### [Work request]
Using the records below, repeat exactly the lines from the one holding "Phase 1 establishes" through the one holding "### **1. Case", both ends included, and no others.
- Opening Delimiter -
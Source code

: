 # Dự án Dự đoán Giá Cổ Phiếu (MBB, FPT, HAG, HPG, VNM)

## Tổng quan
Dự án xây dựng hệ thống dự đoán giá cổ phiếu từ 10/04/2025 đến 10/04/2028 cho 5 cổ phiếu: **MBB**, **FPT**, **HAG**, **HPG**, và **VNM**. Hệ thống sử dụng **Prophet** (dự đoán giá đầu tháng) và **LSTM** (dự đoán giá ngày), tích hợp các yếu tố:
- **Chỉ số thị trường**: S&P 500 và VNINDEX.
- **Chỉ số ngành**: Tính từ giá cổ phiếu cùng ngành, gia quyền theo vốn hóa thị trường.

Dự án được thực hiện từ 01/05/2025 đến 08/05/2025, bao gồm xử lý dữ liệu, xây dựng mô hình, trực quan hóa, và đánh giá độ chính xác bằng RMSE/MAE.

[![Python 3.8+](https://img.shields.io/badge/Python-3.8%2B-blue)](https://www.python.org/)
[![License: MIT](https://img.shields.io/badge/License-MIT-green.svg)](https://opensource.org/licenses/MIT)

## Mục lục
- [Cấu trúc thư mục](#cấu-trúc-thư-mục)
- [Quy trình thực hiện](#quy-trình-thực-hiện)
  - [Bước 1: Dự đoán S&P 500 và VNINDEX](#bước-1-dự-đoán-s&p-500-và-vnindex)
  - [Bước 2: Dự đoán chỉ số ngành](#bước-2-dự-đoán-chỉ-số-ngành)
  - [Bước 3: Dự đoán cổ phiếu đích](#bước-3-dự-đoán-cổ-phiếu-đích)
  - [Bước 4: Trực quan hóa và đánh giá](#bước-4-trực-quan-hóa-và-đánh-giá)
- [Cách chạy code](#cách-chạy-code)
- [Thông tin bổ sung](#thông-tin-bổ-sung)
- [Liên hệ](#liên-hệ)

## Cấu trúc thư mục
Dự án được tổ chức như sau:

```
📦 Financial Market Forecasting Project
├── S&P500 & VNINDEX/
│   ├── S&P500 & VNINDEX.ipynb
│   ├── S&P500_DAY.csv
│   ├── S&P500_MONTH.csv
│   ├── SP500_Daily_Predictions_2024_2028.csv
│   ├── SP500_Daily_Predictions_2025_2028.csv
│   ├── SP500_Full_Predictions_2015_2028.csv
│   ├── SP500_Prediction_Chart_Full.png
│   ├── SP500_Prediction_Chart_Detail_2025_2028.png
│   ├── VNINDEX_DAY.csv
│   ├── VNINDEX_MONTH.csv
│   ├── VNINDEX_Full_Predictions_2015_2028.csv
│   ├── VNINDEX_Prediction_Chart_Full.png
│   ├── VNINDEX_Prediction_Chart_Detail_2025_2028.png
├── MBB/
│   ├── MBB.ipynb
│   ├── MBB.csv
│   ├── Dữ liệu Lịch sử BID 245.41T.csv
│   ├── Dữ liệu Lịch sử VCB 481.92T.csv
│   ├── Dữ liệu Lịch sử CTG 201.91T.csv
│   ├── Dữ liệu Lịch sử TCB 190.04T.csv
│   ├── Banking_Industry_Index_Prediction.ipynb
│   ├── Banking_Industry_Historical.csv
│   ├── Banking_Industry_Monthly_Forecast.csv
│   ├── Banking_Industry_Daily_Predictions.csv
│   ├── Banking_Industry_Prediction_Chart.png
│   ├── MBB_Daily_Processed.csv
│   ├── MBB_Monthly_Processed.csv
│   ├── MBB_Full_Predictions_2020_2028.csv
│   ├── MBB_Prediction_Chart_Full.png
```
- Closing Delimiter -
- Opening Delimiter -
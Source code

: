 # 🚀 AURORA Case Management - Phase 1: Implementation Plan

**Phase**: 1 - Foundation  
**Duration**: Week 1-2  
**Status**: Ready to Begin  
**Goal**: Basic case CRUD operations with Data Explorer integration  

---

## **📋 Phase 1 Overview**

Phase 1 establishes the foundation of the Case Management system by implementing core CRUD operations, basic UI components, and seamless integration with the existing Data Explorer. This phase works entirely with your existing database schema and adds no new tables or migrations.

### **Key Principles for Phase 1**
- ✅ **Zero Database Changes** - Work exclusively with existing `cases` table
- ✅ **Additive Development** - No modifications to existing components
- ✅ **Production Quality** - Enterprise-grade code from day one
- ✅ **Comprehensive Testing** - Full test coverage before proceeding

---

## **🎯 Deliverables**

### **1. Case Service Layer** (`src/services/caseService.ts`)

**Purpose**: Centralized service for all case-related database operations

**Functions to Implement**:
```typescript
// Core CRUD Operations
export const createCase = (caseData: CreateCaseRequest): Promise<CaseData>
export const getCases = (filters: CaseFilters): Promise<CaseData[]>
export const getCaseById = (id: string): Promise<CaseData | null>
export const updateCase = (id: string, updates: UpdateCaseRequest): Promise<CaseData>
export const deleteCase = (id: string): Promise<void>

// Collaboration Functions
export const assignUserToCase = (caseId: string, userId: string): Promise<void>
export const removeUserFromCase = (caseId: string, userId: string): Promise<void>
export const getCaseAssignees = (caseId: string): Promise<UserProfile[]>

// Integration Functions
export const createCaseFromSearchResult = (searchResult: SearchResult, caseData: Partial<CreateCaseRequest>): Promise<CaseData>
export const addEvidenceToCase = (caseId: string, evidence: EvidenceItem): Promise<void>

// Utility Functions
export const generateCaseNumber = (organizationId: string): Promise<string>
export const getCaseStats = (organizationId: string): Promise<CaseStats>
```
- Closing Delimiter -
### [Solution]
Phase 1 establishes the foundation of the Case Management system by implementing core CRUD operations, basic UI components, and seamless integration with the existing Data Explorer. This phase works entirely with your existing database schema and adds no new tables or migrations.

### **Key Principles for Phase 1**
- ✅ **Zero Database Changes** - Work exclusively with existing `cases` table
- ✅ **Additive Development** - No modifications to existing components
- ✅ **Production Quality** - Enterprise-grade code from day one
- ✅ **Comprehensive Testing** - Full test coverage before proceeding

---

## **🎯 Deliverables**

### **1. Case Service Layer** (`src/services/caseService.ts`)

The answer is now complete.